ロケ地は様々であり、日本の京都も登場します。彼らは食べ歩いてはその料理を写真におさめ、自身のブログで批評します。発信力のあるブロガーがその店の批評を書けば、客数も変化するようです。逆に言うと、発信力のあるブロガーがその店を酷評すると大変都合が悪いようです。自分がこれまで研鑽してきて作り上げた自信作を、数分前に来た客に酷評されるのですから、その不満も理解出来ます。

さて、何が言いたいのかというと、結局のところフィルマークスもそんな感じだなと言うことです。現に、こんなことを言っている自分でさえ今現在、この作品を「批評」しています。その影響力に関してはたかが知れていると思いますが、否定的なことを言及していて、製作者がそれを読むと不快に思われるでしょう。かと言って、すべての作品を絶賛しなければいけないという義理はありません。これは本作のブロガーの意見でもあります。評価する人と評価される人のこのせめぎ合い。フィルマークスにおいてもそれは全く同じであり、やはり製作者の気持ちを十分に理解して評価しないといけないなと感じました。そのあたりは猛省させられました。

とは言ってもやはり合わない映画は誰にでも絶対あります。現に、次に更新しようとしてる『不思議惑星キン・ザ・ザ』に関しては意味不明でしたから、どう切り抜こうか悩んでるところです(笑)
言論の自由があるので、常識の範囲ならば何を述べても良いと思われます。しかし、特定の人物、団体を根拠なしに誹謗中傷するのはやはりモラル的にアウトだと思います。僕もこれからはなるべくその作品を批判するならば、普遍性のある根拠をあげてから批判していきたいと思ってます。

と、話がずれてしまいましたが、とにかく今作はそのあたりが興味深かったです。彼らにとって、世界中の美味な料理を食すことは夢であり目標なのです。そしてそれを自身のブログなどにあげ、「見える化」することにより一種の満足感を得ているのです。フィルマークスで言うならば、Markボタンを押し、Mark数が増えるのがそれでしょう。たくさん見ることが全てではありませんが、やはり映画に対する満足感は高くなっていきます。

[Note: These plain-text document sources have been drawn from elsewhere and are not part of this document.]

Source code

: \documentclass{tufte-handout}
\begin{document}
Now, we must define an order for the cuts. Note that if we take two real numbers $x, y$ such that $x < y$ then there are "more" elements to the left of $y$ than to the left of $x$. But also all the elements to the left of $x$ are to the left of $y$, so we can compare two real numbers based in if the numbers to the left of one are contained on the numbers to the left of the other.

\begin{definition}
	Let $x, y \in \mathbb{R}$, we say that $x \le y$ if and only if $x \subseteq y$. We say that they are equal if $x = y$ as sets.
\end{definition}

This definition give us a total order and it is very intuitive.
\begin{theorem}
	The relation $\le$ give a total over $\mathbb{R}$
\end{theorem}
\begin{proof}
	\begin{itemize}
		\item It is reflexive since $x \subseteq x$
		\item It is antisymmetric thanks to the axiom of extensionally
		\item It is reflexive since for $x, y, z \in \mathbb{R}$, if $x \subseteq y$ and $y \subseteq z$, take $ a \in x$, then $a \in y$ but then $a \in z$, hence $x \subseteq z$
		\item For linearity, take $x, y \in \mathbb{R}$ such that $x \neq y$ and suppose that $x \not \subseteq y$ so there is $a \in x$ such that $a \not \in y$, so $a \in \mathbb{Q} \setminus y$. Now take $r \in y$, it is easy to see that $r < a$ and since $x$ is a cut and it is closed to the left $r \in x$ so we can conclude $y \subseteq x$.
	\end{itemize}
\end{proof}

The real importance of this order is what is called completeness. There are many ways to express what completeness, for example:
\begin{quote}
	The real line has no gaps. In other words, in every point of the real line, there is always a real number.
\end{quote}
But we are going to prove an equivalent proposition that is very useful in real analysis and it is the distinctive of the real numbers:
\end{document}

そして自身が書いたその記事が名も知らない誰かに影響を与えているのならば、その記事はかなり意義のあるものだと言えないでしょうか。今作に出てるブロガーたちはどうやらそれに特に満足感を見出しているようです。しかし、その後の自己主張がやや気になりました。それは、自分には絶大な影響力がある、何故なら1200軒も有名店を回ったのだから、、という発言です。果たしてそれはどうでしょうか?(笑)この方の考え方は明らかに量を重視する考え方であり、多く訪れてるほど偉いという風潮を感じ取れました。そんなことはないはずです。数十軒しか行ってなくても素晴らしい感性を持っている方もいるからです。

なので、この作品に出てくるブロガー達の姿勢には賛否が分かれそうです。僕は自身にも投影して興味深く見させてもらいました。むしろそちらの方に目がいきすぎて、出てきた料理がそんなに印象に残ってない(笑)監督はどちらを重きに置いたのでしょうか?